Format maximum

Premiers plans - un billet d'Helen Faradji

TORONTO LA TRISTE

2009-09-09

    L'histoire est aussi banale que tragique. Un cambriolage qui tourne mal à Quezon City, un quartier de Manille. Combien de films pourraient commencer comme ça? Mais ici, il n'y aura pas de happy end. L'histoire n'a pas de suite possible. Ils avaient à peine 30 ans. Ils s'appelaient Alexis Tioseco et Nika Bohinc. Ils étaient critiques de cinéma et s'étaient rencontrés au festival de Rotterdam en 2007. Lui était philippin et avait longtemps vécu à Vancouver. Il avait parti le site Criticine dédié au cinéma du sud-est asiatique. Elle était slovène, dirigeait la publication Ekran (également déclinée sur le web dans un blogue) et la section slovène de la Fipresci (l'association internationale des critiques de cinéma). Ils avaient décidé de vivre ensemble, aux Philippines. Tous deux s'impliquaient avec force pour faire vivre le cinéma qu'ils aimaient, aussi actifs dans leurs écrits que dans leur implication dans différents festivals (comme celui de Ljubljana). Leur travail était un exemple de ce que peut, ce que doit, la critique de cinéma. Ils s'aimaient, ils aimaient le cinéma, ils sont morts. Des jeunes gens formidables qui faisaient des choses formidables, sans cynisme, sans bêtise. Le destin est un salaud.
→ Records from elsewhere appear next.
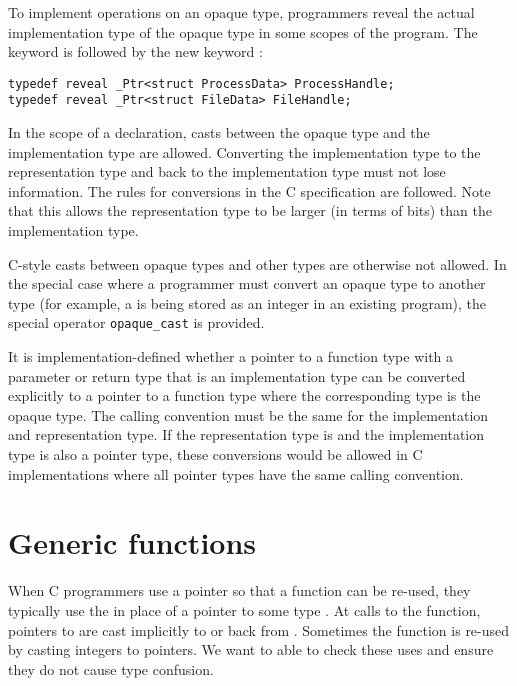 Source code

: To implement operations on an opaque type,
programmers reveal the actual implementation type of the opaque type
in some scopes of the program.  The
keyword  is followed by the new keyword :
\begin{lstlisting}
typedef reveal _Ptr<struct ProcessData> ProcessHandle;
typedef reveal _Ptr<struct FileData> FileHandle;
\end{lstlisting}
In the scope of a  declaration, casts between the
opaque type and the implementation type are allowed.  
Converting the implementation type to the representation
type and back to the implementation type must not lose information.  
The rules for conversions in the C specification are followed.   Note that 
this allows the representation type to be larger (in terms of bits) than the implementation type.

C-style casts between opaque types and other types are otherwise not allowed.
In the special case where a programmer must convert an opaque type to another
type (for example, a \uncheckedptrvoid{} is being stored as an integer in an existing
program), the special operator \lstinline|opaque_cast| is provided.

It is implementation-defined whether a pointer to a function type with a
parameter or return type that is an implementation type can be converted
explicitly to a pointer to a function type where the corresponding type
is the opaque type.   The calling convention must be the same for
the implementation and representation type.  If the representation type is \uncheckedptrvoid{}
and the implementation type is also a pointer type,  these conversions would be
allowed in C implementations where all pointer types have the same calling convention.

\section{Generic functions}
\label{sec:generic-functions}

When C programmers use a \uncheckedptrvoid{} pointer so that a function
can be re-used, they typically use the \uncheckedptrvoid{} in place of a pointer 
to some type .  At calls to the function, pointers to  are cast
implicitly to \uncheckedptrvoid{} or back from \uncheckedptrvoid{}.  
Sometimes the function is re-used by casting integers to \uncheckedptrvoid{} pointers.
We want to able to check these uses and ensure they do not cause type confusion.

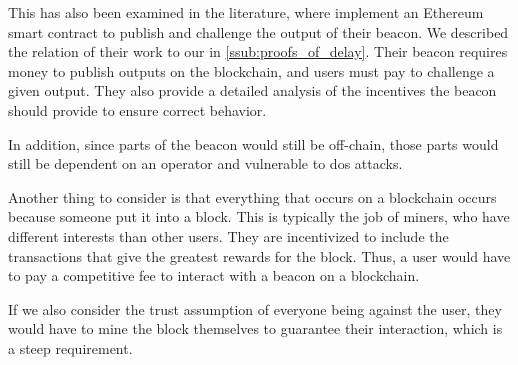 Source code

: This has also been examined in the literature, where \citet{bunz2017proofsof} implement an Ethereum smart contract to publish and challenge the output of their beacon.
We described the relation of their work to our in \vref{ssub:proofs_of_delay}.
Their beacon requires money to publish outputs on the blockchain, and users must pay to challenge a given output.
They also provide a detailed analysis of the incentives the beacon should provide to ensure correct behavior.

In addition, since parts of the beacon would still be off-chain, those parts would still be dependent on an operator and vulnerable to \acrshort{dos} attacks.

Another thing to consider is that everything that occurs on a blockchain occurs because someone put it into a block.
This is typically the job of miners, who have different interests than other users.
They are incentivized to include the transactions that give the greatest rewards for the block.
Thus, a user would have to pay a competitive fee to interact with a beacon on a blockchain.

If we also consider the trust assumption of everyone being against the user, they would have to mine the block themselves to guarantee their interaction, which is a steep requirement.
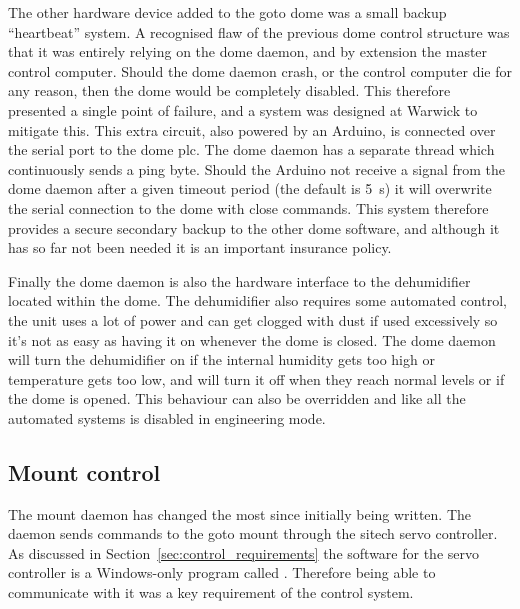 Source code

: \begin{colsection}
\begin{colsection}
The other hardware device added to the \gls{goto} dome was a small backup ``heartbeat'' system. A recognised flaw of the previous dome control structure was that it was entirely relying on the dome daemon, and by extension the master control computer. Should the dome daemon crash, or the control computer die for any reason, then the dome would be completely disabled. This therefore presented a single point of failure, and a system was designed at Warwick to mitigate this. This extra circuit, also powered by an Arduino, is connected over the serial port to the dome \gls{plc}. The dome daemon has a separate thread which continuously sends a ping byte. Should the Arduino not receive a signal from the dome daemon after a given timeout period (the default is \SI{5}{\second}) it will overwrite the serial connection to the dome with close commands. This system therefore provides a secure secondary backup to the other dome software, and although it has so far not been needed it is an important insurance policy.


Finally the dome daemon is also the hardware interface to the dehumidifier located within the dome. The dehumidifier also requires some automated control, the unit uses a lot of power and can get clogged with dust if used excessively so it's not as easy as having it on whenever the dome is closed. The dome daemon will turn the dehumidifier on if the internal humidity gets too high or temperature gets too low, and will turn it off when they reach normal levels or if the dome is opened. This behaviour can also be overridden and like all the automated systems is disabled in engineering mode.

\end{colsection}


\subsection{Mount control}
\label{sec:mount}
\begin{colsection}

The mount daemon has changed the most since initially being written. The daemon sends commands to the \gls{goto} mount through the \gls{sitech} servo controller. As discussed in Section~\ref{sec:control_requirements} the software for the servo controller is a Windows-only program called . Therefore being able to communicate with it was a key requirement of the control system.


\end{colsection}
\end{colsection}
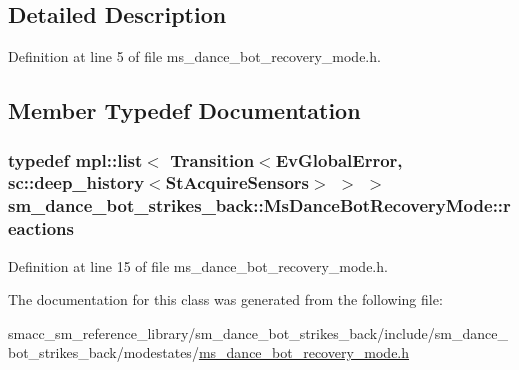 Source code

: \subsection{Detailed Description}


Definition at line 5 of file ms\+\_\+dance\+\_\+bot\+\_\+recovery\+\_\+mode.\+h.



\subsection{Member Typedef Documentation}
\subsubsection[{\texorpdfstring{reactions}{reactions}}]{\setlength{\rightskip}{0pt plus 5cm}typedef mpl\+::list$<$ Transition$<${\bf Ev\+Global\+Error}, sc\+::deep\+\_\+history$<${\bf St\+Acquire\+Sensors}$>$ $>$ $>$ {\bf sm\+\_\+dance\+\_\+bot\+\_\+strikes\+\_\+back\+::\+Ms\+Dance\+Bot\+Recovery\+Mode\+::reactions}}\hypertarget{classsm__dance__bot__strikes__back_1_1MsDanceBotRecoveryMode_a4eb40cad98fb332413ed8c515b9c0cf2}{}\label{classsm__dance__bot__strikes__back_1_1MsDanceBotRecoveryMode_a4eb40cad98fb332413ed8c515b9c0cf2}


Definition at line 15 of file ms\+\_\+dance\+\_\+bot\+\_\+recovery\+\_\+mode.\+h.



The documentation for this class was generated from the following file\+:\begin{DoxyCompactItemize}
\item 
smacc\+\_\+sm\+\_\+reference\+\_\+library/sm\+\_\+dance\+\_\+bot\+\_\+strikes\+\_\+back/include/sm\+\_\+dance\+\_\+bot\+\_\+strikes\+\_\+back/modestates/\hyperlink{strikes__back_2include_2sm__dance__bot__strikes__back_2modestates_2ms__dance__bot__recovery__mode_8h}{ms\+\_\+dance\+\_\+bot\+\_\+recovery\+\_\+mode.\+h}\end{DoxyCompactItemize}
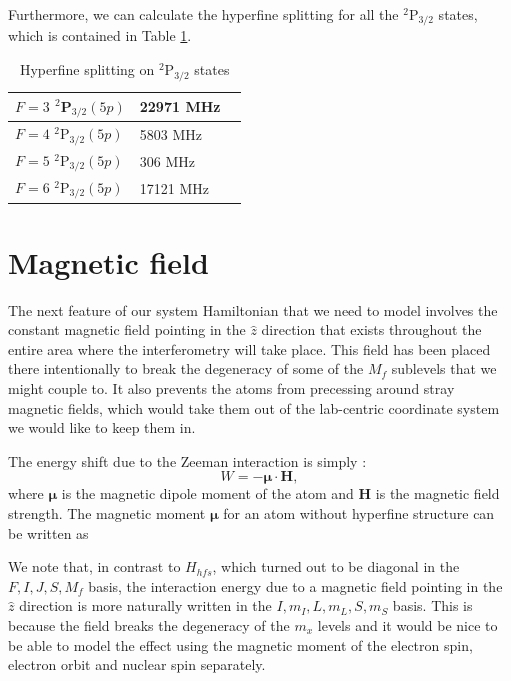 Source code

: Furthermore, we can calculate the hyperfine splitting for all the $^2$P$_{3/2}$ states, which is contained in Table \ref{tableOfHyperfinedeetuings}.

\begin{table}[h]
\centering
\begin{tabular}{|l|l|||r|}
\hline
$F=3$ $^2$P$_{3/2} (5p)$ & 22971  MHz\\ \hline
$F=4$ $^2$P$_{3/2} (5p)$ &  5803 MHz\\ \hline
$F=5$ $^2$P$_{3/2} (5p)$ &  306 MHz\\ \hline
$F=6$ $^2$P$_{3/2} (5p)$ &   17121 MHz\\ \hline
\end{tabular}
\caption{Hyperfine splitting on $^2$P$_{3/2}$ states}
\label{tableOfHyperfinedeetuings}
\end{table}

\section{Magnetic field}\label{zeeman}

The next feature of our system Hamiltonian that we need to model involves the constant magnetic field pointing in the $\hat{z}$ direction that exists throughout the entire area where the interferometry will take place. This field has been placed there intentionally to break the degeneracy of some of the $M_f$ sublevels that we might couple to. It also prevents the atoms from precessing around stray magnetic fields, which would take them out of the lab-centric coordinate system we would like to keep them in.

The energy shift due to the Zeeman interaction is simply \cite{sobelman_spectra}: 
\begin{equation}
W=-\mathbf{\mu}\cdot\mathbf{H},
\end{equation}
where $\mathbf{\mu}$ is the magnetic dipole moment of the atom and $\mathbf{H}$ is the magnetic field strength. The magnetic moment $\mathbf{\mu}$ for an atom without hyperfine structure can be written as \cite{sobelman_spectra}

We note that, in contrast to $H_{hfs}$, which turned out to be diagonal in the $F,I,J,S,M_f$ basis, the interaction energy due to a magnetic field pointing in the $\hat{z}$ direction is more naturally written in the $I,m_I, L,m_L,S,m_S$ basis. This is because the field breaks the degeneracy of the $m_x$ levels and it would be nice to be able to model the effect using the magnetic moment of the electron spin, electron orbit and nuclear spin separately. 

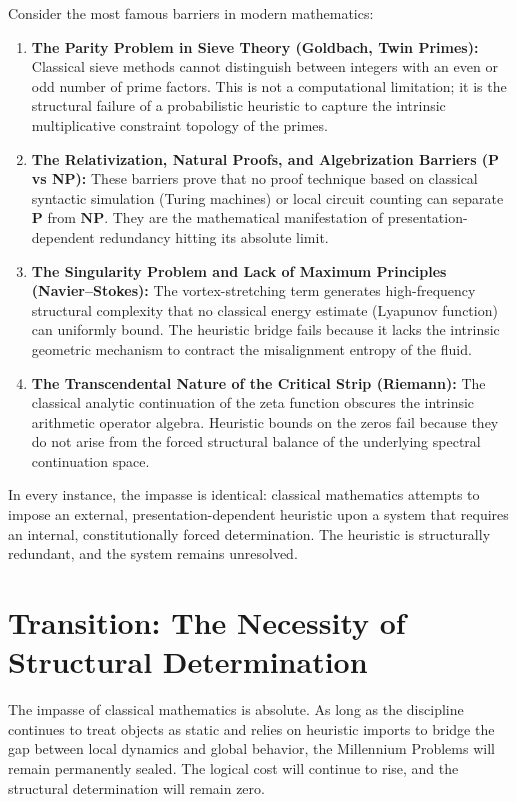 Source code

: \documentclass[12pt,openany]{extbook}
\theoremstyle{plain}
\theoremstyle{definition}
\begin{document}
Consider the most famous barriers in modern mathematics:
\begin{enumerate}
    \item \textbf{The Parity Problem in Sieve Theory (Goldbach, Twin Primes):} Classical sieve methods cannot distinguish between integers with an even or odd number of prime factors. This is not a computational limitation; it is the structural failure of a probabilistic heuristic to capture the intrinsic multiplicative constraint topology of the primes.
    \item \textbf{The Relativization, Natural Proofs, and Algebrization Barriers (P vs NP):} These barriers prove that no proof technique based on classical syntactic simulation (Turing machines) or local circuit counting can separate $\mathbf{P}$ from $\mathbf{NP}$. They are the mathematical manifestation of presentation-dependent redundancy hitting its absolute limit.
    \item \textbf{The Singularity Problem and Lack of Maximum Principles (Navier--Stokes):} The vortex-stretching term generates high-frequency structural complexity that no classical energy estimate (Lyapunov function) can uniformly bound. The heuristic bridge fails because it lacks the intrinsic geometric mechanism to contract the misalignment entropy of the fluid.
    \item \textbf{The Transcendental Nature of the Critical Strip (Riemann):} The classical analytic continuation of the zeta function obscures the intrinsic arithmetic operator algebra. Heuristic bounds on the zeros fail because they do not arise from the forced structural balance of the underlying spectral continuation space.
\end{enumerate}

In every instance, the impasse is identical: classical mathematics attempts to impose an external, presentation-dependent heuristic upon a system that requires an internal, constitutionally forced determination. The heuristic is structurally redundant, and the system remains unresolved.

\section{Transition: The Necessity of Structural Determination}

The impasse of classical mathematics is absolute. As long as the discipline continues to treat objects as static and relies on heuristic imports to bridge the gap between local dynamics and global behavior, the Millennium Problems will remain permanently sealed. The logical cost will continue to rise, and the structural determination will remain zero.
\end{document}
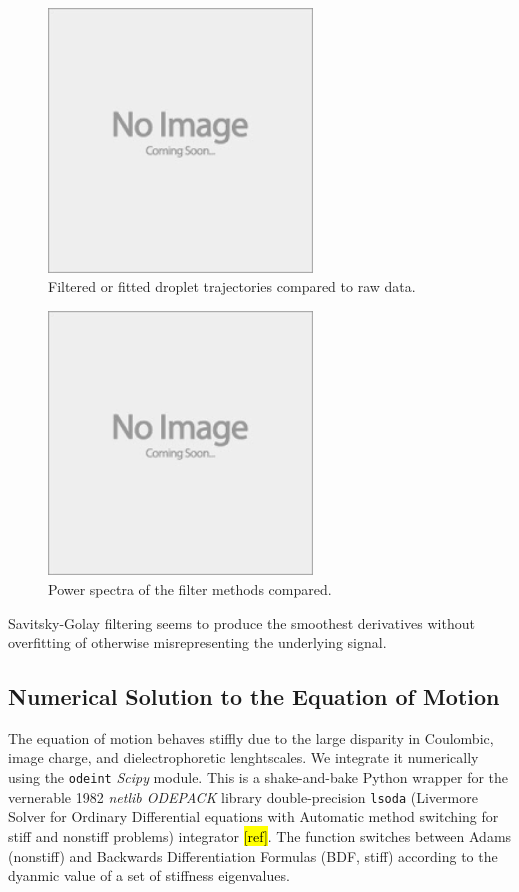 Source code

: \documentclass[10pt,a4paper]{article}
\begin{document}
\begin{figure}
  \centerline{\includegraphics[height=7cm,width=7cm]{../figures/placeholder.png}}
  \caption{Filtered or fitted droplet trajectories compared to raw data.}
\label{fig:filters}
\end{figure}

\begin{figure}
  \centerline{\includegraphics[height=7cm,width=7cm]{../figures/placeholder.png}}
  \caption{Power spectra of the filter methods compared.}
\label{fig:power_spectra}
\end{figure}

Savitsky-Golay filtering seems to produce the smoothest derivatives without overfitting of otherwise misrepresenting the underlying signal. 

\subsection*{Numerical Solution to the Equation of Motion}
The equation of motion behaves stiffly due to the large disparity in Coulombic, image charge, and dielectrophoretic lenghtscales. We integrate it numerically using the \verb|odeint| \emph{Scipy} module. This is a shake-and-bake Python wrapper for the vernerable 1982 \emph{netlib ODEPACK} library double-precision \verb|lsoda| (Livermore Solver for Ordinary Differential equations with Automatic method switching for stiff and nonstiff problems) integrator \hl{[ref]}. The function switches between Adams (nonstiff) and Backwards Differentiation Formulas (BDF, stiff) according to the dyanmic value of a set of stiffness eigenvalues.
\end{document}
    Raya Martin, un des chefs de file, avec Brillante Mendoza (Serbis, Kinatay) de ce nouveau cinéma philippin (Lav Diaz, Khavn De la Cruz , Sherad Anthony Sanchez) ayant secoué la torpeur des festivals ces dernières années avec leurs approches véristes et quasi-expérimentales et que les deux critiques avaient aidé à faire découvrir, était leur ami. Les projections de son film Independencia au festival de Toronto (12 septembre, 12h45; 13 septembre, 18h15; 17 septembre, 19h), à laquelle il n'assistera pas, seront dédiées au couple aux ailes coupées bien trop tôt.

    Partout, sur la planète, d'autres hommages leur ont été rendus. Apichatpong Weerasethakul (Tropical Malady, Blissfully Yours et dont les courts A Letter to Uncle Boonme et Phantoms of Nabua seront aussi présentés à Toronto) a ainsi réalisé un petit clip en l'honneur de son ami Alexis à voir sur son site kick the machine). Plusieurs critiques de renom et membres du milieu ont eux aussi manifesté leur désarroi en témoignant du respect et de la tendresse qu'ils avaient pour le couple. Le programmateur du festival de Toronto Raymond Phathanavirangoon, Jonathan Rosenbaum sur son blogue qui se souvient de son expérience de juré avec Alexis au festival de courts d'Oberhausen en 2007, Gabe Klinger, très touchant lorsqu'il se souvient de sa rencontre avec Nika à Venise en 2004, sur le site The Auteurs ou encore le critique
australien Adrian Martin sur le site girishshambu citant ces mots écrits par Alexis Tioseco, tirés d'une lettre d'amour destinée autant à son compagne qu'au cinéma (quelle beauté, quelle finesse, quel engagement) publiée initialement sur le site de Rogue Magazine : "The first impulse of any good film critic, and to this I think you would agree, must be of love. To be moved enough to want to share their affection for a particular work or to relate their experience so that others may be curious. This is why criticism, teaching, and curating or programming, in an ideal sense, must all go hand in hand."

    Il y a bien sûr quelque chose de désolant à apprendre cette nouvelle, quelque chose d'infiniment triste. Mais de voir cette communauté cinéphile s'unir pour une fois pour célébrer la mémoire d'un des siens, la voir faire preuve de solidarité, de générosité, d'empathie a aussi quelque chose de réconfortant. L'espoir n'est pas tout à fait mort. Dommage qu'il faille de si terribles circonstances pour s'en rendre compte.